(Saved entries)
=== Section Start ===
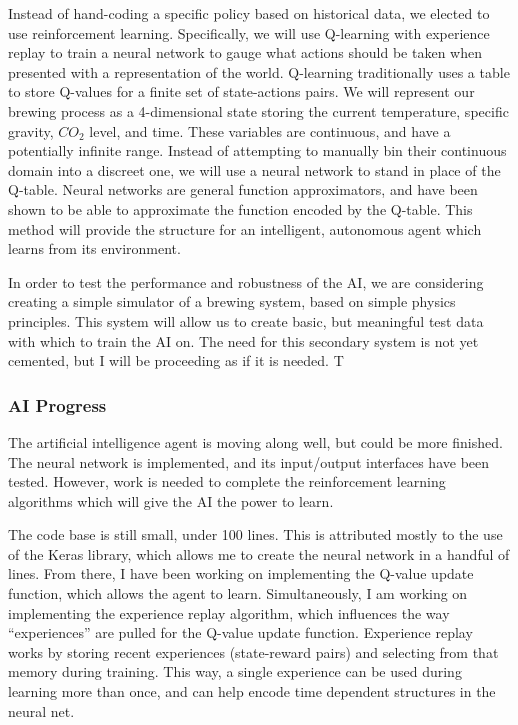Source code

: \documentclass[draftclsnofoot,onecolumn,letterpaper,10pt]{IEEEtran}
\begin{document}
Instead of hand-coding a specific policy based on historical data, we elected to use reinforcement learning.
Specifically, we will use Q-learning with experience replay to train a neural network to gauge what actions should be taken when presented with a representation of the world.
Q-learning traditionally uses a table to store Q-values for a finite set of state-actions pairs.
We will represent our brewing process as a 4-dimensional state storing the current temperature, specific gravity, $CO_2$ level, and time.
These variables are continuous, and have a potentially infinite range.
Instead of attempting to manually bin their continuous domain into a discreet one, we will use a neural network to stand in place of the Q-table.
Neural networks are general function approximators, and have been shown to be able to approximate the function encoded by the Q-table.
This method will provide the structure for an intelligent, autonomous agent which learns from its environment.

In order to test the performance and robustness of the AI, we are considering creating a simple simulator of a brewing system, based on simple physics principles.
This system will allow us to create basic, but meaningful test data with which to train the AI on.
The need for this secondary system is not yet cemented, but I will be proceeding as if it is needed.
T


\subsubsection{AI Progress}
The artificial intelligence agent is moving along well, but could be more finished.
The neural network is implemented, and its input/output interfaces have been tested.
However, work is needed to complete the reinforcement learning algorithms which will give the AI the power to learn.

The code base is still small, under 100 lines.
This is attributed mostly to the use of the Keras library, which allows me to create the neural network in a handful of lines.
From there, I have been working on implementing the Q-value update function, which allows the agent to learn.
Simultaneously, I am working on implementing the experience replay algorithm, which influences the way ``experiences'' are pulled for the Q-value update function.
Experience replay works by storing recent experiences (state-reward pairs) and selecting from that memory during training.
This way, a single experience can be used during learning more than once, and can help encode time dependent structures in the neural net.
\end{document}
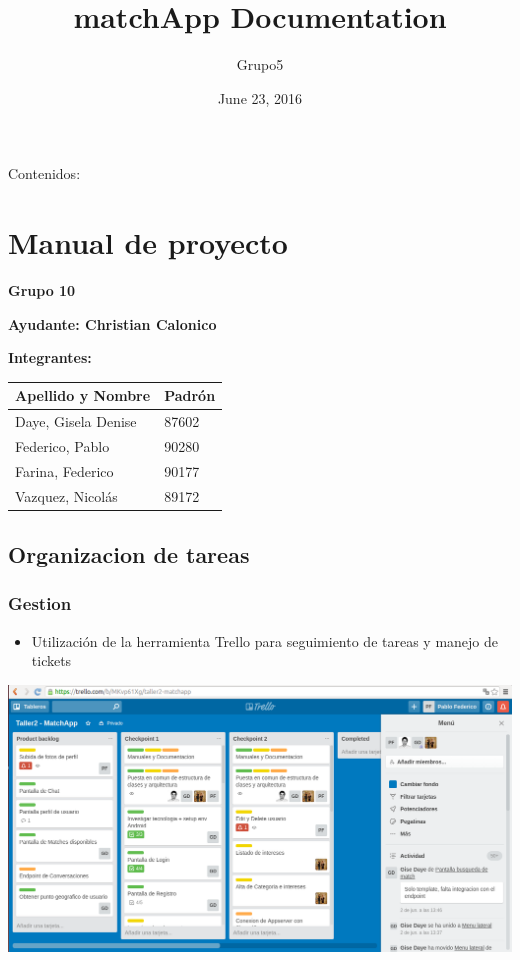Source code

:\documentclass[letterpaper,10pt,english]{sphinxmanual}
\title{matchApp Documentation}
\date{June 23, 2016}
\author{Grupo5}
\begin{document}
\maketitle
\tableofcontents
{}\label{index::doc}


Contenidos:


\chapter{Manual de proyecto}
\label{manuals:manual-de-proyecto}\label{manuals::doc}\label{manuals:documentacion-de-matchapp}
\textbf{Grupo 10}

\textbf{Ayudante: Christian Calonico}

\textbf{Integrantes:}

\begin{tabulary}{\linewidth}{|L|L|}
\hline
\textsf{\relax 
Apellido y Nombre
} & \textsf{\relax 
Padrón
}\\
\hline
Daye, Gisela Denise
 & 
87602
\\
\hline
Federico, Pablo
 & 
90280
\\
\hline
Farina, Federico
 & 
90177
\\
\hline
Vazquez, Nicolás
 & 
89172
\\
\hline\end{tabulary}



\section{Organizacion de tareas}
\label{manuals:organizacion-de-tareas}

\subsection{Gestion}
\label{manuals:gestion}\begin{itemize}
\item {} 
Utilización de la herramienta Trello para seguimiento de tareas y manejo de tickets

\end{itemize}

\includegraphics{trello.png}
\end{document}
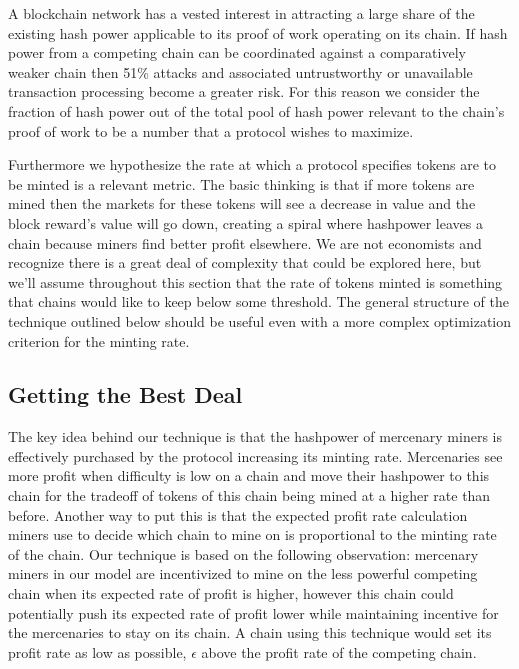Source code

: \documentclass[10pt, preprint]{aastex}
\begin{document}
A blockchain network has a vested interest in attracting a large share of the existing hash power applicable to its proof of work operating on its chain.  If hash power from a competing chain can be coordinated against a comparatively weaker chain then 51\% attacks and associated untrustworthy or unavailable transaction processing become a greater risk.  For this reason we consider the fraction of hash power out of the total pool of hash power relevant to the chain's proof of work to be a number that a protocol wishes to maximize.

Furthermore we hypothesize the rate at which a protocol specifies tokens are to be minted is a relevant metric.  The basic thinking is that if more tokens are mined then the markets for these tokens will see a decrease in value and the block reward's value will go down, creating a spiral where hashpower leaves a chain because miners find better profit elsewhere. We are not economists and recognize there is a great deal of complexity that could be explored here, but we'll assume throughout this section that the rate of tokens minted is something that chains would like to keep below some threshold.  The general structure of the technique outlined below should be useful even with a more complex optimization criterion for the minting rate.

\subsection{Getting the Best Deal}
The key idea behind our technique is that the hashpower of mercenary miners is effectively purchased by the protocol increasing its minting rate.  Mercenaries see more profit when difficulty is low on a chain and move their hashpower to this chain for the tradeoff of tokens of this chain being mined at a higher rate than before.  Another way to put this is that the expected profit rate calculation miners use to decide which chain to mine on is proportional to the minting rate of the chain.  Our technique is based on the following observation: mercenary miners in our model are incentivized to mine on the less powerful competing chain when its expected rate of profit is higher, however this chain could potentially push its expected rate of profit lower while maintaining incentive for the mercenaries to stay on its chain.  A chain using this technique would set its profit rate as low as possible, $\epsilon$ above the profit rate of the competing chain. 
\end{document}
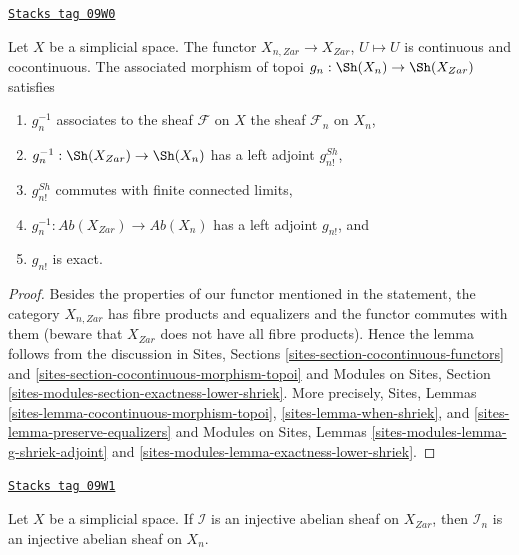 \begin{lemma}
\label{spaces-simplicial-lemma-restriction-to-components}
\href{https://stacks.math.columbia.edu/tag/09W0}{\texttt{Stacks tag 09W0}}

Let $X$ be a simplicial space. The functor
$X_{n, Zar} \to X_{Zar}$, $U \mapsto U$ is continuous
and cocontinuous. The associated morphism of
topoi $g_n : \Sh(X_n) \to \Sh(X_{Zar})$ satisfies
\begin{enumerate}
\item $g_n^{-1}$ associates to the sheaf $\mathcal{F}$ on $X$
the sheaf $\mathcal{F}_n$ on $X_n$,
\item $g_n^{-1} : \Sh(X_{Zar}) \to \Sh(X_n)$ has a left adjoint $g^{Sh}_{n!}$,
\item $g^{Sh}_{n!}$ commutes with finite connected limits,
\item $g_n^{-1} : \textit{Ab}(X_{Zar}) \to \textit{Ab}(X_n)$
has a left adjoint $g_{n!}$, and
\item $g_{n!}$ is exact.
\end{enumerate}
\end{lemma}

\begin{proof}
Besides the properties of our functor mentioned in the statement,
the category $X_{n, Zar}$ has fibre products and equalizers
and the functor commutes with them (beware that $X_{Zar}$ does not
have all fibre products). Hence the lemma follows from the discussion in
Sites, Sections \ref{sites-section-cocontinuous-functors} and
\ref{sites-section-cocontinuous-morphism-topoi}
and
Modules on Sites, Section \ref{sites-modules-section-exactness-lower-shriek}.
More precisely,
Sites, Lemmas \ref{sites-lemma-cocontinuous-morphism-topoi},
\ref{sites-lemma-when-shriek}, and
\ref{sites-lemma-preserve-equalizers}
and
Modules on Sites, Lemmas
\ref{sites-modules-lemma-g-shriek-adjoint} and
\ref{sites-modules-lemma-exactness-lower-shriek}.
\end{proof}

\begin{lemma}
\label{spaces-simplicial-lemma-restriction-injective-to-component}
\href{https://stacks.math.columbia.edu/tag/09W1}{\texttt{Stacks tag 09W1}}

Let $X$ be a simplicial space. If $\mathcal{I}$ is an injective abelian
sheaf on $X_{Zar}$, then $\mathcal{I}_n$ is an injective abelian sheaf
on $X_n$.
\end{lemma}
=== Section End ===
- [Requirement] Return, in full, every line of these entries that holds "tareas".

- [Solved exercise]
\section{Organizacion de tareas}
\label{manuals:organizacion-de-tareas}
Utilización de la herramienta Trello para seguimiento de tareas y manejo de tickets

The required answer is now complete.